First: Jesus rose from the dead. This isn’t a poetic description of a spiritual experience. He is eating fish with them. Whatever we don’t understand, whatever we doubt, whatever we are afraid to believe because it makes us seem so foolish, Luke’s Jesus goes out of his way not to be some tricky apparition or purely spiritual manifestation. He says he is flesh and bone. If we are the church we are going to have to work to answer to that. It’s not going to be easy for us but we have to answer to the reality of an empty tomb.
That said, the next instruction Luke gives us for being the church is that the resurrected Lord is not just going to appear and make us believers in an instant. The women believed but were not heard, Peter had the wisdom to go see the tomb but that sounds like it left him with many questions. The disciples on the road to Emmaus walked about seven miles with Jesus and still didn’t know him. When they did recognize him he vanished from their sight. Simon saw Jesus but that’s all we know about him. When Jesus appeared to all the disciples together they thought he was a ghost. If we are the church we are a community of people who love each other and bear with each other and pray together to be able to bear the presence of Jesus in our lives. The story may be a mess—Luke’s is—but we will want to live every complicated bit of it.
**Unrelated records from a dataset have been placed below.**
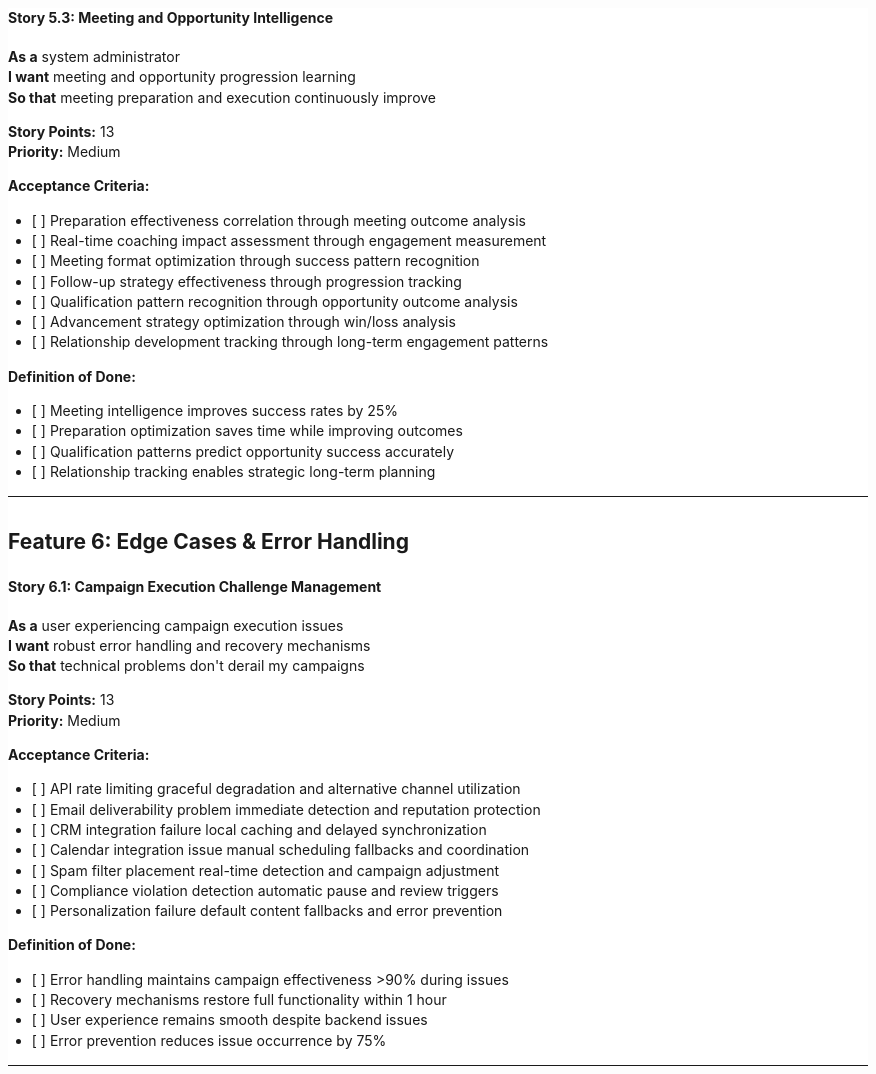 
#### **Story 5.3: Meeting and Opportunity Intelligence**

**As a** system administrator  
 **I want** meeting and opportunity progression learning  
 **So that** meeting preparation and execution continuously improve

**Story Points:** 13  
 **Priority:** Medium

**Acceptance Criteria:**

* \[ \] Preparation effectiveness correlation through meeting outcome analysis  
* \[ \] Real-time coaching impact assessment through engagement measurement  
* \[ \] Meeting format optimization through success pattern recognition  
* \[ \] Follow-up strategy effectiveness through progression tracking  
* \[ \] Qualification pattern recognition through opportunity outcome analysis  
* \[ \] Advancement strategy optimization through win/loss analysis  
* \[ \] Relationship development tracking through long-term engagement patterns

**Definition of Done:**

* \[ \] Meeting intelligence improves success rates by 25%  
* \[ \] Preparation optimization saves time while improving outcomes  
* \[ \] Qualification patterns predict opportunity success accurately  
* \[ \] Relationship tracking enables strategic long-term planning

---

## **Feature 6: Edge Cases & Error Handling**

#### **Story 6.1: Campaign Execution Challenge Management**

**As a** user experiencing campaign execution issues  
 **I want** robust error handling and recovery mechanisms  
 **So that** technical problems don't derail my campaigns

**Story Points:** 13  
 **Priority:** Medium

**Acceptance Criteria:**

* \[ \] API rate limiting graceful degradation and alternative channel utilization  
* \[ \] Email deliverability problem immediate detection and reputation protection  
* \[ \] CRM integration failure local caching and delayed synchronization  
* \[ \] Calendar integration issue manual scheduling fallbacks and coordination  
* \[ \] Spam filter placement real-time detection and campaign adjustment  
* \[ \] Compliance violation detection automatic pause and review triggers  
* \[ \] Personalization failure default content fallbacks and error prevention

**Definition of Done:**

* \[ \] Error handling maintains campaign effectiveness \>90% during issues  
* \[ \] Recovery mechanisms restore full functionality within 1 hour  
* \[ \] User experience remains smooth despite backend issues  
* \[ \] Error prevention reduces issue occurrence by 75%

---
Which brings us to the next instruction: listen to the people nobody listens to. That’s women, in Luke’s telling. Two thousand years later the church has made some progress on that front but we know we aren’t done. We can officially get women on the resurrection committee but that isn’t the end of the process. We need to be drawn magnetically toward the people on the outside, over and over. Toward the people with no access to vaccines. Toward the people who are routinely subjected to excessive force by the police. Toward the people whose deaths at the hands of a stranger with a gun have begun to seem normal to us. To people whose spiritual journeys don’t interest us. A church that witnesses to the resurrection is transformed inside and out because we know that when we meet our risen Lord he will be with those people first. That’s who we’ll find him with early in the morning on the first day of the week. If we are the church we will keep learning that and it will sink in more and more for us.
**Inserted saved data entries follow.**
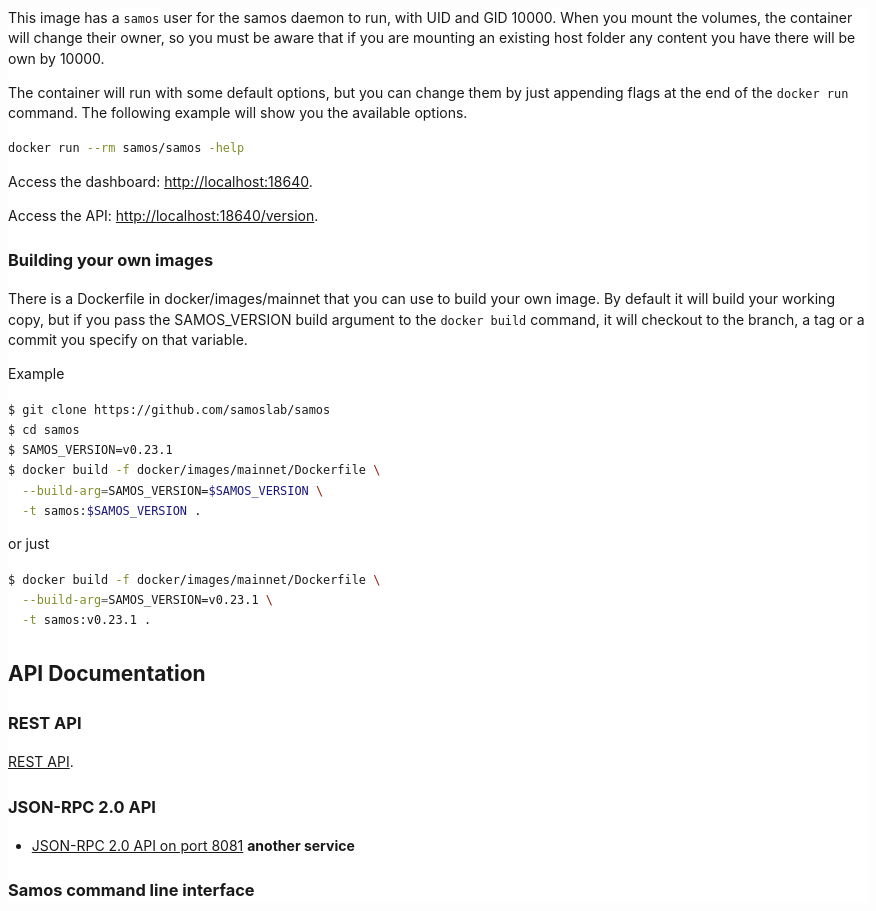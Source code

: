 This image has a `samos` user for the samos daemon to run, with UID and GID 10000.
When you mount the volumes, the container will change their owner, so you
must be aware that if you are mounting an existing host folder any content you
have there will be own by 10000.

The container will run with some default options, but you can change them
by just appending flags at the end of the `docker run` command. The following
example will show you the available options.

```sh
docker run --rm samos/samos -help
```

Access the dashboard: [http://localhost:18640](http://localhost:18640).

Access the API: [http://localhost:18640/version](http://localhost:18640/version).

### Building your own images

There is a Dockerfile in docker/images/mainnet that you can use to build your
own image. By default it will build your working copy, but if you pass the
SAMOS_VERSION build argument to the `docker build` command, it will checkout
to the branch, a tag or a commit you specify on that variable.

Example

```sh
$ git clone https://github.com/samoslab/samos
$ cd samos
$ SAMOS_VERSION=v0.23.1
$ docker build -f docker/images/mainnet/Dockerfile \
  --build-arg=SAMOS_VERSION=$SAMOS_VERSION \
  -t samos:$SAMOS_VERSION .
```

or just

```sh
$ docker build -f docker/images/mainnet/Dockerfile \
  --build-arg=SAMOS_VERSION=v0.23.1 \
  -t samos:v0.23.1 .
```

## API Documentation

### REST API

[REST API](src/gui/README.md).

### JSON-RPC 2.0 API

* [JSON-RPC 2.0 API on port 8081](https://github.com/samoslab/sky-fiber-jsonrpc/blob/master/README.md) **another service**

### Samos command line interface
More instructions are waiting for us: we’ll learn what repentance and forgiveness are. We’ll actually practice repentance and forgiveness so that they are not just abstract ideas or sentiments for us. We’ll be able to point to examples in our own lives.
We’ll also learn from Luke, if we are the church, that deep down at the core of all this new life, Jesus is playful. Look at him tricking those disciples on the road to Emmaus. Look at him appearing among them all of a sudden. Look, he’s hungry. He is not just teaching them about some new reality. He is charming them into the heart of a mystery. Could he charm us too? Has he already? Don’t we want to know more about this?
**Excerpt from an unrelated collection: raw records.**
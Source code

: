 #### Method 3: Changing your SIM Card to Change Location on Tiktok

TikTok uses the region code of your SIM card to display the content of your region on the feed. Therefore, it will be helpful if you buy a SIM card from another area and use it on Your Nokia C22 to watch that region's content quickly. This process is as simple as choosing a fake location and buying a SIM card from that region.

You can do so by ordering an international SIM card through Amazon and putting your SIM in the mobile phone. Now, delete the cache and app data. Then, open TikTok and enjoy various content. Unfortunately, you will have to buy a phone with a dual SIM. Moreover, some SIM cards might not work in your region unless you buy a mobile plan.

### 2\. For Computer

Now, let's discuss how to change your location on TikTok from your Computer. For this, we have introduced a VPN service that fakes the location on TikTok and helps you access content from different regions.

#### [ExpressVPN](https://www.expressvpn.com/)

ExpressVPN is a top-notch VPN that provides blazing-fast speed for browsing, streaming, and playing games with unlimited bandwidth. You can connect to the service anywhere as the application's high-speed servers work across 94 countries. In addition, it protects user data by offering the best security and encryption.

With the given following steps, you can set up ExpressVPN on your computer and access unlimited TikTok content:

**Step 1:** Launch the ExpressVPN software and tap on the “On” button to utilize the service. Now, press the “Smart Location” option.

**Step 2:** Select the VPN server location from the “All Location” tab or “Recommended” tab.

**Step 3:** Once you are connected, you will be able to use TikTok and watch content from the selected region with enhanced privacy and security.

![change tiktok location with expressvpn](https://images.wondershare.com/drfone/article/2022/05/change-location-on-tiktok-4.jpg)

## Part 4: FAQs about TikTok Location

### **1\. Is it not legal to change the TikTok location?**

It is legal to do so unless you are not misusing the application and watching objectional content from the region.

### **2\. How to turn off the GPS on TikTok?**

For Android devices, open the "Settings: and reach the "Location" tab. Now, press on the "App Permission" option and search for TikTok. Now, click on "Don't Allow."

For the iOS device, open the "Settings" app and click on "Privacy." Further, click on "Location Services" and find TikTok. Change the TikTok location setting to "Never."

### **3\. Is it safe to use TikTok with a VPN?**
Finally, though this list could go on for a long time, it seems clear that the church has already been given the gift of the presence of the risen Lord in the eucharist at the time Luke’s story is written. Not once but twice Jesus appears among them to share a meal and interpret the scriptures with them. In Emmaus he takes the bread, blesses and breaks it, and gives it to them. And then their eyes are opened.
What we say about Easter and what we do about Easter are at the core of who we are as the church. That’s why Easter is secretly the hardest feast to celebrate. That’s why we, and Luke’s disciples, have to keep celebrating it, keep hearing it, keep studying it. That’s why on the Third Sunday of Easter we are still listening to the echoes of what happened on that morning.
Is that difficult? Is it fascinating? Do we have questions? Peace be with you. That means we are the church.